* _Problem details_:
Below this line is a set of entries; quote exactly the lines from the line that contains "### 4. Supporting Materials" to the line that contains "## How to Use This Documentation", both lines included.

+++ Data under study +++

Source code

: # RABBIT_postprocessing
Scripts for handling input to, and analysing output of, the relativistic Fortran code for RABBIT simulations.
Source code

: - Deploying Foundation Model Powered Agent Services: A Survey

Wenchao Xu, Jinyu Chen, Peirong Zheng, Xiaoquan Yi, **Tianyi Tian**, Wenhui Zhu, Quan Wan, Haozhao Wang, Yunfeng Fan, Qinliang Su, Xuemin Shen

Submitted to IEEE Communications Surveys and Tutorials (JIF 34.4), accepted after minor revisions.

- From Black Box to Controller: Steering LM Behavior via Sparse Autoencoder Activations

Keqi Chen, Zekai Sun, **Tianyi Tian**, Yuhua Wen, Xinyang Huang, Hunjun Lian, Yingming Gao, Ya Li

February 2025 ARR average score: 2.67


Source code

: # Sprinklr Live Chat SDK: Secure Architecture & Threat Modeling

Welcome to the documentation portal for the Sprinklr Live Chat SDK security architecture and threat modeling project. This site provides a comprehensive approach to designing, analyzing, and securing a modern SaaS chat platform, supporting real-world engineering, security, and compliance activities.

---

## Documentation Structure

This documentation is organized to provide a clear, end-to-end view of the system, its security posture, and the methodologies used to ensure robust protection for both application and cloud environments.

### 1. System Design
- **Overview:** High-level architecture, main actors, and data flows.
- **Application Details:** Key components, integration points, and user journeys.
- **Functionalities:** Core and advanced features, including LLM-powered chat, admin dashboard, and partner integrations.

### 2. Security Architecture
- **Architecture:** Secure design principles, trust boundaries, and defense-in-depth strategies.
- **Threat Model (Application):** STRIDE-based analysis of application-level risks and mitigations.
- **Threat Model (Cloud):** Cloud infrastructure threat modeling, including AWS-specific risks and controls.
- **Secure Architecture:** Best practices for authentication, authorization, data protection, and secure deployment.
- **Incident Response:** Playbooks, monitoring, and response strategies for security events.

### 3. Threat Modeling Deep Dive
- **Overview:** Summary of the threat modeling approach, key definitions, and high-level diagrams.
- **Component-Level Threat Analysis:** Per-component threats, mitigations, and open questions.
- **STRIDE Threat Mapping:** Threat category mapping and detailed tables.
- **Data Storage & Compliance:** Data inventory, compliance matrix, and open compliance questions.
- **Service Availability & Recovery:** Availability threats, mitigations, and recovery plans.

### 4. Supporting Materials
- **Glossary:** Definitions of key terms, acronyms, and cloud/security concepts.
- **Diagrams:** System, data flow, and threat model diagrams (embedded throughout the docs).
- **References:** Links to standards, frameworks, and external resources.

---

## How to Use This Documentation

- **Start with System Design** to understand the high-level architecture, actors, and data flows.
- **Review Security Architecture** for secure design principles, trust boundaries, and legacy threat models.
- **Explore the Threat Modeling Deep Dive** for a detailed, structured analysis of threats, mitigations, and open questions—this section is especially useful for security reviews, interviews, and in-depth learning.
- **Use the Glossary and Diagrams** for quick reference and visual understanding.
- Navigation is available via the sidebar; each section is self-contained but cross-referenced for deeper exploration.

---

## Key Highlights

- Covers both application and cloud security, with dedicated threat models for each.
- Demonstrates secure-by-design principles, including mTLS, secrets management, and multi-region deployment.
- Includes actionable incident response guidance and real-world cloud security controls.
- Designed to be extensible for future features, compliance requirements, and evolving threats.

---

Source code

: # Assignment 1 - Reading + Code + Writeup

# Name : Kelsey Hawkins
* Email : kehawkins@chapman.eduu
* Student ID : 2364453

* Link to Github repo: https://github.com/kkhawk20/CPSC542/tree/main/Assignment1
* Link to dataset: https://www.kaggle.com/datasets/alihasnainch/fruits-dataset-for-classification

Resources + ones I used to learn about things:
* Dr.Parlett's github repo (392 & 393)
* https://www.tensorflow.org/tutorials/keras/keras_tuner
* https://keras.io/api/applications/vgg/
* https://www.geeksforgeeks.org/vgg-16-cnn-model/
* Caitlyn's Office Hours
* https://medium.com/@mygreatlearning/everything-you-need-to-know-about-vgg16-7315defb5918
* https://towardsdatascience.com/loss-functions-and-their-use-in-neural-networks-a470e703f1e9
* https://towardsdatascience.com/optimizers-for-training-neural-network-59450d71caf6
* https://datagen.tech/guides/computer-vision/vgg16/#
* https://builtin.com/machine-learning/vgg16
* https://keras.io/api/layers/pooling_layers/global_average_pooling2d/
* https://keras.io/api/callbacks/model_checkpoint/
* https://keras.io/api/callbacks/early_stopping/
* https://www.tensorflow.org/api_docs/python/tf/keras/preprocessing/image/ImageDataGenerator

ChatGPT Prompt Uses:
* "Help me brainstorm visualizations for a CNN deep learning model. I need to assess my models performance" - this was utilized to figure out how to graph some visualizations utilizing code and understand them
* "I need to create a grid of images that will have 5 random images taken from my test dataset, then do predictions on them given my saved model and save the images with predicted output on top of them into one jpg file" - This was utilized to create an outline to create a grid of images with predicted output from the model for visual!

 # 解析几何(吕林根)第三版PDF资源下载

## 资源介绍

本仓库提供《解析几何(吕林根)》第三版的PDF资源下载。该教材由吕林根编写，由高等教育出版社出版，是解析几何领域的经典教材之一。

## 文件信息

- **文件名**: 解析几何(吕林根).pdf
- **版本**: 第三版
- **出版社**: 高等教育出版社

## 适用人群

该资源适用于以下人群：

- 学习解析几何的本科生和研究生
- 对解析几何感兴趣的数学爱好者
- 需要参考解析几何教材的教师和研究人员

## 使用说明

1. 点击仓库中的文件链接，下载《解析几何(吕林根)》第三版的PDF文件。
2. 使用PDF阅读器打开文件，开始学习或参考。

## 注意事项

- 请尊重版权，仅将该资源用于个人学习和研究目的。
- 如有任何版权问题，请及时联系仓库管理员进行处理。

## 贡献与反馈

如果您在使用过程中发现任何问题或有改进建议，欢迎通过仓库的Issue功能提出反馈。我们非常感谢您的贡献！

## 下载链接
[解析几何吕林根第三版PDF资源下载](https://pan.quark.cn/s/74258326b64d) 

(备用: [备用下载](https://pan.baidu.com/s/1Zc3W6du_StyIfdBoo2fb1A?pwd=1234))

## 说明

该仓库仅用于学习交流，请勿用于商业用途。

+++

* _Solution below_:
### 4. Supporting Materials
- **Glossary:** Definitions of key terms, acronyms, and cloud/security concepts.
- **Diagrams:** System, data flow, and threat model diagrams (embedded throughout the docs).
- **References:** Links to standards, frameworks, and external resources.

---

## How to Use This Documentation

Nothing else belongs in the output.